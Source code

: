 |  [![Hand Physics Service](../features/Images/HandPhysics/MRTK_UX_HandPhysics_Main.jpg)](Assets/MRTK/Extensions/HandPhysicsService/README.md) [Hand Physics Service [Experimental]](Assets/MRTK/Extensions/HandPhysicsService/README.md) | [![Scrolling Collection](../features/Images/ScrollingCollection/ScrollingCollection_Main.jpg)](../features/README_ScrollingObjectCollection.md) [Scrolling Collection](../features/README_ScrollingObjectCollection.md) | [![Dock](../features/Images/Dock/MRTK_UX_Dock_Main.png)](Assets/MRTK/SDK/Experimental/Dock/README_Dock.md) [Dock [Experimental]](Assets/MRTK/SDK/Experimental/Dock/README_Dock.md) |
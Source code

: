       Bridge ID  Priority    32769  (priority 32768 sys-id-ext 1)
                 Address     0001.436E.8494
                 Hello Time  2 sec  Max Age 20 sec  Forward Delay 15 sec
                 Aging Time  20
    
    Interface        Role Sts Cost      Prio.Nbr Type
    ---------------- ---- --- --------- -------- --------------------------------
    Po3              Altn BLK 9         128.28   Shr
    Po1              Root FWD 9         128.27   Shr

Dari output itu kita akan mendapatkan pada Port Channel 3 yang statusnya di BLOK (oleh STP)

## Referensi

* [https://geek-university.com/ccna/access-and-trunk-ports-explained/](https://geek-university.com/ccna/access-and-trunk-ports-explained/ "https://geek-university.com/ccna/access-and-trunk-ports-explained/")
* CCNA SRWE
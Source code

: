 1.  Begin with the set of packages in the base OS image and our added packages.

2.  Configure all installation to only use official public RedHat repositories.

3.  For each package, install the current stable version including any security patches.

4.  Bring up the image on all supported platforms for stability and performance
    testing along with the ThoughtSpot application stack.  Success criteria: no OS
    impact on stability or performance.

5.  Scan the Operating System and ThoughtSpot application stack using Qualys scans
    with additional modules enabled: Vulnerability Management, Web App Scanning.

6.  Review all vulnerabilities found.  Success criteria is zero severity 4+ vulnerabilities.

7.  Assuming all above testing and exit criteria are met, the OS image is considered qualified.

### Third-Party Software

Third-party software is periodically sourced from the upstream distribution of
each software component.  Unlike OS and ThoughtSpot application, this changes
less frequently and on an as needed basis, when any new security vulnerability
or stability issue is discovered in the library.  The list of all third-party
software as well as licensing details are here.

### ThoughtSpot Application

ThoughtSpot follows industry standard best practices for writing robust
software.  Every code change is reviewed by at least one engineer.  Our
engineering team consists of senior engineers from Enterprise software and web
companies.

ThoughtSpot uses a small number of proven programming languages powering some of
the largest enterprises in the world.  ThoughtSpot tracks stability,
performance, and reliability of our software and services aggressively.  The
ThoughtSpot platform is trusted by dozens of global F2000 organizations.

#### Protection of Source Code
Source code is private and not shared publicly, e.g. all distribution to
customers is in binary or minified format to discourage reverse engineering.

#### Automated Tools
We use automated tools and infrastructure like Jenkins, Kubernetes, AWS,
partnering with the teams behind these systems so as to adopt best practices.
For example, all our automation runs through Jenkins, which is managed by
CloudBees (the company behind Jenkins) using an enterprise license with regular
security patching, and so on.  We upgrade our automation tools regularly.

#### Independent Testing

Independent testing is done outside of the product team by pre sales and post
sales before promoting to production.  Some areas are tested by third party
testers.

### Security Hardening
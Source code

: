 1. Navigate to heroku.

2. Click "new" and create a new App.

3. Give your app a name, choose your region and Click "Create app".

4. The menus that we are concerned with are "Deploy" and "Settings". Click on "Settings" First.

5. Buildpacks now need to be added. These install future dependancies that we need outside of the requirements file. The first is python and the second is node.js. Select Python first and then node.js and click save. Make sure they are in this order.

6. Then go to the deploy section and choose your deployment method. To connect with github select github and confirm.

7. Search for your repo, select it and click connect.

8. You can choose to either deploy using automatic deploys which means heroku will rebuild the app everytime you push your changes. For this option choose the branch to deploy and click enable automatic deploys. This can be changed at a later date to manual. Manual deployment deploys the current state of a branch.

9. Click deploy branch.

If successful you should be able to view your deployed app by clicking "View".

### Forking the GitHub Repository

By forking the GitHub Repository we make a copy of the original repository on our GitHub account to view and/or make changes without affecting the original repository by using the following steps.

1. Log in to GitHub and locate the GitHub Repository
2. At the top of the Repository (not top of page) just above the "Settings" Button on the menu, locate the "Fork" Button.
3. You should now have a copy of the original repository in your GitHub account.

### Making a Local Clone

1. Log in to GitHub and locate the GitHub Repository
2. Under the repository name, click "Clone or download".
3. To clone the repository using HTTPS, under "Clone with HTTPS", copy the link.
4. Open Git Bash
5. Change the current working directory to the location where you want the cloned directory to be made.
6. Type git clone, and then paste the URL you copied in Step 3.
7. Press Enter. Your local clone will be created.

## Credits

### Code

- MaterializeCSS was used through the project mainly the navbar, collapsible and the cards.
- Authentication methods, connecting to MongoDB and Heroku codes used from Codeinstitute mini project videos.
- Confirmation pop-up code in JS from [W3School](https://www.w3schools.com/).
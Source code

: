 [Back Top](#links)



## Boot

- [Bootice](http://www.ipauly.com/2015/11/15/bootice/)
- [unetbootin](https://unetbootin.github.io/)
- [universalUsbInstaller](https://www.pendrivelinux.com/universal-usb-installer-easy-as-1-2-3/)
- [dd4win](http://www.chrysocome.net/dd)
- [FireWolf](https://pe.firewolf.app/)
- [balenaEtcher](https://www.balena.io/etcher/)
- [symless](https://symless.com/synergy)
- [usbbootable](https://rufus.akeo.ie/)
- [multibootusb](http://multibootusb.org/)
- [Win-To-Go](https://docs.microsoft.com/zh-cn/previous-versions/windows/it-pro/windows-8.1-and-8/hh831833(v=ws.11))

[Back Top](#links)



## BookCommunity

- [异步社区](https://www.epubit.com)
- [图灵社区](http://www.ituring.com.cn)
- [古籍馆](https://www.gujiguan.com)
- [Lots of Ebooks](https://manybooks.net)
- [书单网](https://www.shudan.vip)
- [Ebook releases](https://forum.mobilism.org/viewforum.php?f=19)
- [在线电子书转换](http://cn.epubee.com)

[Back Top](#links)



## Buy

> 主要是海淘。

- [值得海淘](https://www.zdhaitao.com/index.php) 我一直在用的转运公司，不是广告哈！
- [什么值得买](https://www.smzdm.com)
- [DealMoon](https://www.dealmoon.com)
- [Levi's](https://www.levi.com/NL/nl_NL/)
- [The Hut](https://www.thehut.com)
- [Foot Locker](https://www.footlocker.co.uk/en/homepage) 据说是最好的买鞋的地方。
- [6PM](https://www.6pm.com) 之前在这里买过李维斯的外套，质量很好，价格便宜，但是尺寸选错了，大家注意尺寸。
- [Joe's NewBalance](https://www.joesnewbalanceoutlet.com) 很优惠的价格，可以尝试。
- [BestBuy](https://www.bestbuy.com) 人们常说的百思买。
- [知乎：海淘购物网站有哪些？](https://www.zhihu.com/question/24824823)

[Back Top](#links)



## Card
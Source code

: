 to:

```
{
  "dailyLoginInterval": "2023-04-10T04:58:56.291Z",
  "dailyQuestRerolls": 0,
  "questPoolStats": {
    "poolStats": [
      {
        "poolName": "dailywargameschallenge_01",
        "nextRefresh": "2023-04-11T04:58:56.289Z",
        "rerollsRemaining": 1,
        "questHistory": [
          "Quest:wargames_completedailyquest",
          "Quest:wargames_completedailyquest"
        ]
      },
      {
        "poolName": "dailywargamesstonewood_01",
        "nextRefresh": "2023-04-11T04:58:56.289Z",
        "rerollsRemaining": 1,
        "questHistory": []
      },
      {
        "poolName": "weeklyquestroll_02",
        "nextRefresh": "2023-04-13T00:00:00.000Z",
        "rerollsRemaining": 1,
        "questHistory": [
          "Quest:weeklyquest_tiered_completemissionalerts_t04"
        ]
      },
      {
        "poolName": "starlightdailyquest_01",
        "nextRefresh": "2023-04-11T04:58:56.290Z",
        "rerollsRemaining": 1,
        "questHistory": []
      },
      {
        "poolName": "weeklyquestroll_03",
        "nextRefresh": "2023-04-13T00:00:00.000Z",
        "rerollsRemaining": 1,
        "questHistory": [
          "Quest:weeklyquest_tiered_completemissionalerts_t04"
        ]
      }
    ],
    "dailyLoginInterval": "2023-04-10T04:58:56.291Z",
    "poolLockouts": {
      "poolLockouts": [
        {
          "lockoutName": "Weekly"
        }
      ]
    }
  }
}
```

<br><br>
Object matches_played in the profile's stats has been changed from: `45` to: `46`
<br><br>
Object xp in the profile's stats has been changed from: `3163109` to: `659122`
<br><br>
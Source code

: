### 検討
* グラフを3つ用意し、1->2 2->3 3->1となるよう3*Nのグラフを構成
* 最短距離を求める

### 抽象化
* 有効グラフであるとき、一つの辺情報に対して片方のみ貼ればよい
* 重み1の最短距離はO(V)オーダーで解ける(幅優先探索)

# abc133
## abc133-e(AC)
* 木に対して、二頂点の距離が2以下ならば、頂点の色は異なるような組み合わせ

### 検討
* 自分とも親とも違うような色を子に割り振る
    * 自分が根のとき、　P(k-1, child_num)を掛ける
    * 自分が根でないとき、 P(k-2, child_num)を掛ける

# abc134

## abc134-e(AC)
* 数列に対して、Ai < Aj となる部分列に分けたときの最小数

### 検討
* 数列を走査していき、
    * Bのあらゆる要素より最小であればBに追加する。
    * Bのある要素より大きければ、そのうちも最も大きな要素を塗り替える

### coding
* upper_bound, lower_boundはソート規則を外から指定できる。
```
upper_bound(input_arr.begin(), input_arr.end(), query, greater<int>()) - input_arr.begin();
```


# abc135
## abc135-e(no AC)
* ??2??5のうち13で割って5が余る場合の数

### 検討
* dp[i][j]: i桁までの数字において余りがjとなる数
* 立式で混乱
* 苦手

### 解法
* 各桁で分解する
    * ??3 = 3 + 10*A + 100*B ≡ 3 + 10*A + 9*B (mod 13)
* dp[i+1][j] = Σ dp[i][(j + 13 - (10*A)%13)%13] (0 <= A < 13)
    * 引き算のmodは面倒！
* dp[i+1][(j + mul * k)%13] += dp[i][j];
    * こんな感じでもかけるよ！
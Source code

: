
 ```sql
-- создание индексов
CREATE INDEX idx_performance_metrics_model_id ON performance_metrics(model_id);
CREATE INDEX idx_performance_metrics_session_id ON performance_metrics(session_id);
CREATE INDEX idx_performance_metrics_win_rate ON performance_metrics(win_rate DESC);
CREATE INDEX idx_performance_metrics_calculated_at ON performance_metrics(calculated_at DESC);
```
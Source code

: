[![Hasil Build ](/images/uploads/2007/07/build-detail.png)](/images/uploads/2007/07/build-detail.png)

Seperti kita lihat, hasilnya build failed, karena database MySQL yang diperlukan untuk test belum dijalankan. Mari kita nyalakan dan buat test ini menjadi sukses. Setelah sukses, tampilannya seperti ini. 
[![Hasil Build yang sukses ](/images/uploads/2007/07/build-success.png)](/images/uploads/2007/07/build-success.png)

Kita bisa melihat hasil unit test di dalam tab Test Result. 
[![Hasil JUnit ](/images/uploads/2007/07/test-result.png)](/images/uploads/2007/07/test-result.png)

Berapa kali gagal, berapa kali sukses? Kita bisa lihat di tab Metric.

TASK DETAILS
Search the data for "should" and list every line in which it occurs.

RESULT FOR THIS TASK
If successful you should be able to view your deployed app by clicking "View".
3. You should now have a copy of the original repository in your GitHub account.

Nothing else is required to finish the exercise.